Recently read: Junior and Schipper’s “Black Samson”

Nyasha Junior and Jeremy Schipper, Black Samson: The Untold Story of an American Icon (Oxford: OUP, 2020). (Amazon; Bookshop)

As I’ve aged, reception history/reception studies of the Bible have become more and more interesting to me. As much as I can enjoy a good socio-historical study of the Apostle Paul and his epistles (e.g. Barclay’s “Paul and the Gift” or Barber, et al., “Paul, A New Covenant Jew”), one has to wonder how much more can really be said about Paul from a historicist perspective (or Jesus, or, closer to home, John the Baptist). People are interested in the Bible primarily because of what it means to us now and what it has meant to people in the recent past, not because of what it meant to the earliest audiences (even studies about the Bible and its meaning to earliest audiences are attempting to answer contemporary questions about the Bible by connecting them to ancient ones). Judaism, Christianity, and Islam aren’t inherently more interesting than Zoroastrianism or Mandaeanism but there are more scholars of the former than the latter because of the influence of Judaism, Christianity, and Islam upon the majority of the modern world in contrast to the (direct) influence of Zoroastrianism or Mandaeanism.

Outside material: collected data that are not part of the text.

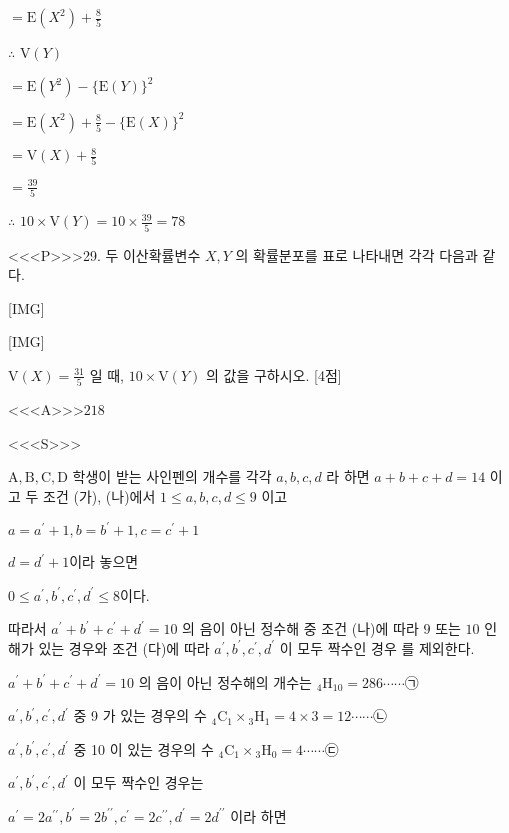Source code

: \documentclass{oblivoir}
\begin{document}
$= \mathrm{E}\left(X^{2}\right)+\frac{8}{5}$

$\therefore$ $\mathrm{V}(Y)$

$=\mathrm{E}\left(Y^{2}\right)-\{\mathrm{E}(Y)\}^{2}$

$=\mathrm{E}\left(X^{2}\right)+\frac{8}{5}-\{\mathrm{E}(X)\}^{2}$

$=\mathrm{V}(X)+\frac{8}{5}$

$=\frac{39}{5}$

$\therefore$ $10 \times \mathrm{V}(Y)=10 \times \frac{39}{5}=78 $


<<<P>>>29. 두 이산확률변수 $X, Y$ 의 확률분포를 표로 나타내면 각각 다음과 같다.

[IMG]

[IMG]

$\mathrm{V}(X)=\frac{31}{5}$ 일 때, $10 \times \mathrm{V}(Y)$ 의 값을 구하시오. [4점]

<<<A>>>$218$

<<<S>>>



$\mathrm{A}, \mathrm{B}, \mathrm{C}, \mathrm{D}$ 학생이 받는 사인펜의 개수를 각각 $a, b, c, d$ 라 하면 $a+b+c+d=14$ 이고
두 조건 (가), (나)에서 $1 \leq a, b, c, d \leq 9$ 이고

$a=a^{\prime}+1, b=b^{\prime}+1, c=c^{\prime}+1$

$d=d^{\prime}+1$이라 놓으면

$0 \leq a^{\prime}, b^{\prime}, c^{\prime}, d^{\prime} \leq 8 $이다.

따라서 $a^{\prime}+b^{\prime}+c^{\prime}+d^{\prime}=10$ 의 음이 아닌 정수해 중 조건 (나)에 따라 $9$ 또는 $10$ 인 해가 있는 경우와 조건 (다)에 따라 $a^{\prime}, b^{\prime}, c^{\prime}, d^{\prime}$ 이 모두 짝수인 경우 를 제외한다.

$a^{\prime}+b^{\prime}+c^{\prime}+d^{\prime}=10$ 의 음이 아닌 정수해의 개수는
${ }_{4} \mathrm{H}_{10}=286 \cdots \cdots $㉠

$a^{\prime}, b^{\prime}, c^{\prime}, d^{\prime}$ 중 9 가 있는 경우의 수
${ }_{4} \mathrm{C}_{1} \times{ }_{3} \mathrm{H}_{1}=4 \times 3=12 \cdots \cdots $㉡

$a^{\prime}, b^{\prime}, c^{\prime}, d^{\prime}$ 중 10 이 있는 경우의 수
${ }_{4} \mathrm{C}_{1} \times{ }_{3} \mathrm{H}_{0}=4 \cdots \cdots $㉢

$a^{\prime}, b^{\prime}, c^{\prime}, d^{\prime}$ 이 모두 짝수인 경우는

$a^{\prime}=2 a^{\prime \prime}, b^{\prime}=2 b^{\prime \prime}, c^{\prime}=2 c^{\prime \prime}, d^{\prime}=2 d^{\prime \prime}$ 이라 하면
\end{document}
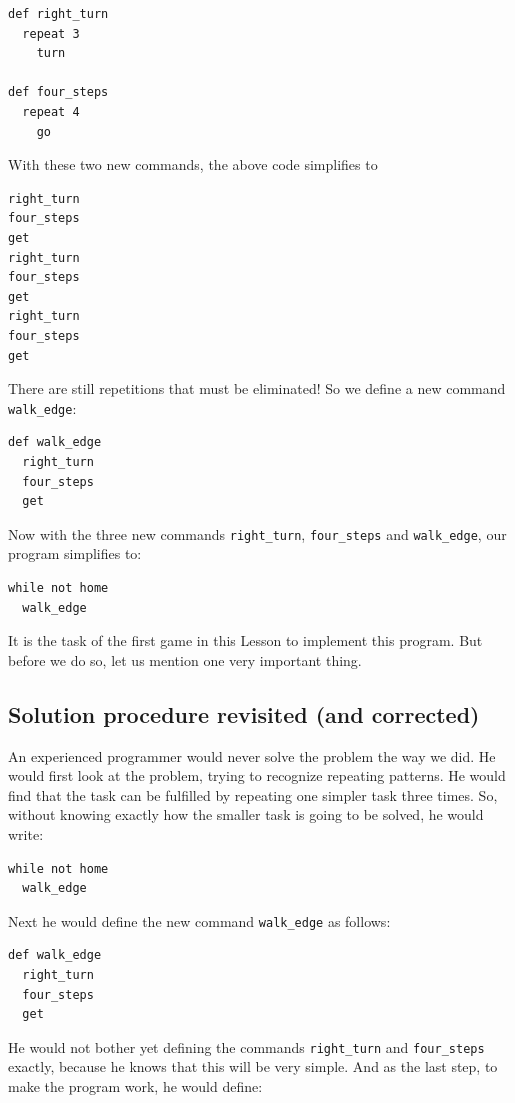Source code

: \documentclass[article,A4,12pt]{llncs}
\begin{document}
{\small
\begin{verbatim}
def right_turn
  repeat 3
    turn

def four_steps
  repeat 4
    go
\end{verbatim}
}
\noindent
With these two new commands, the above code simplifies to 

{\small
\begin{verbatim}
right_turn
four_steps
get
right_turn
four_steps
get
right_turn
four_steps
get
\end{verbatim}
}
\noindent
There are still repetitions that must be eliminated! So we define a new command 
{\tt walk\_edge}:

{\small
\begin{verbatim}
def walk_edge
  right_turn
  four_steps
  get
\end{verbatim}
}
\noindent
Now with the three new commands {\tt right\_turn}, {\tt four\_steps} and
{\tt walk\_edge}, our program simplifies to:

{\small
\begin{verbatim}
while not home
  walk_edge
\end{verbatim}
}
\noindent
It is the task of the first game in this Lesson to implement this program. But before we 
do so, let us mention one very important thing.

\subsection{Solution procedure revisited (and corrected)}


An experienced programmer would never solve the problem the way we did.
He would first look at the problem, trying to recognize repeating patterns. 
He would find that the task can be fulfilled by repeating one simpler task 
three times. So, without knowing exactly how the smaller task is going to 
be solved, he would write:

{\small
\begin{verbatim}
while not home
  walk_edge
\end{verbatim}
}
\noindent
Next he would define the new command {\tt walk\_edge} as follows:

{\small
\begin{verbatim}
def walk_edge
  right_turn
  four_steps
  get
\end{verbatim}
}
\noindent
He would not bother yet defining the commands {\tt right\_turn} and 
{\tt four\_steps} exactly, because he knows that this will be very 
simple. And as the last step, to make the program work, he would 
define:
\end{document}
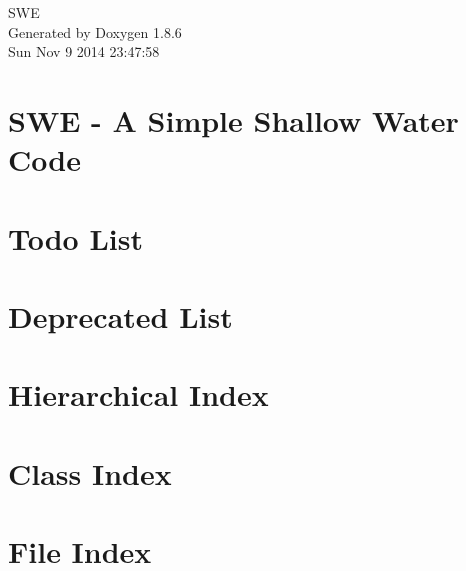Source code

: \documentclass[twoside]{book}
\newcommand{\clearemptydoublepage}{%
  \newpage{\pagestyle{empty}\cleardoublepage}%
}
\begin{document}
\hypersetup{pageanchor=false}
\begin{titlepage}
\vspace*{7cm}
\begin{center}%
{\Large S\-W\-E }\\
\vspace*{1cm}
{\large Generated by Doxygen 1.8.6}\\
\vspace*{0.5cm}
{\small Sun Nov 9 2014 23:47:58}\\
\end{center}
\end{titlepage}
\clearemptydoublepage
\tableofcontents
\clearemptydoublepage
{}
\hypersetup{pageanchor=true}

\chapter{S\-W\-E -\/ A Simple Shallow Water Code}
\label{index}\hypertarget{index}{}
\chapter{Todo List}
\label{todo}
\hypertarget{todo}{}

\chapter{Deprecated List}
\label{deprecated}
\hypertarget{deprecated}{}

\chapter{Hierarchical Index}

\chapter{Class Index}

\chapter{File Index}

\end{document}
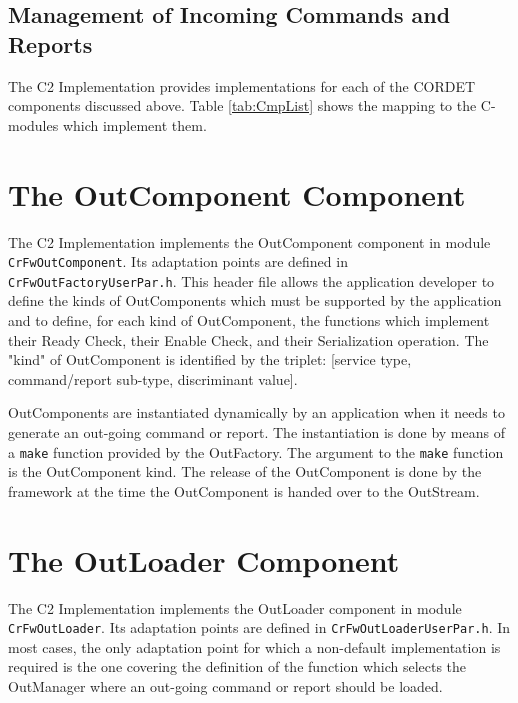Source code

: \documentclass{pnp_article}
\begin{document}
\subsection{Management of Incoming Commands and Reports}\label{sec:ManagementOfIncomingCmdAndRep}


The C2 Implementation provides implementations for each of the CORDET components discussed above. Table \ref{tab:CmpList} shows the mapping to the C-modules which implement them.


\section{The OutComponent Component}\label{sec:OutComponent}
 

The C2 Implementation implements the OutComponent component in module \texttt{CrFwOutComponent}. Its adaptation points are defined in \texttt{CrFwOutFactoryUserPar.h}. This header file allows the application developer to define the kinds of OutComponents which must be supported by the application and to define, for each kind of OutComponent, the functions which implement their Ready Check, their Enable Check, and their Serialization operation. The "kind" of OutComponent is identified by the triplet: [service type, command/report sub-type, discriminant value]. 

OutComponents are instantiated dynamically by an application when it needs to generate an out-going command or report. The instantiation is done by means of a \texttt{make} function provided by the OutFactory. The argument to the \texttt{make} function is the OutComponent kind. The release of the OutComponent is done by the framework at the time the OutComponent is handed over to the OutStream.

\section{The OutLoader Component}\label{sec:OutLoader}


The C2 Implementation implements the OutLoader component in module \texttt{CrFwOutLoader}. Its adaptation points are defined in \texttt{CrFwOutLoaderUserPar.h}. In most cases, the only adaptation point for which a non-default implementation is required is the one covering the definition of the function which selects the OutManager where an out-going command or report should be loaded. 
\end{document}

A recent example of an excellent study of the Bible’s reception is Nyasha Junior and Jeremy Schipper’s Black Samson: The Untold Story of an American Icon. This book traces the depiction of Samson as a Black man throughout the history of the United States. As you read it becomes apparent that this theme of “Black Samson” is everywhere. I had no idea.

Junior and Schipper begin with early American commentary on how this nation is a “Temple of Liberty”. From a variety of angles, people began to connect how Samson was placed in the Philistine temple of Dagon only to bring it down upon the Philistines with how slavery (as represented by Black Samson) could be what pulls down the Temple of Liberty if not addressed. This imagery was used by abolitionists and defenders of slavery alike, though with very different intentions (see Chapter 1, “Black Samson in the Temple of Liberty”).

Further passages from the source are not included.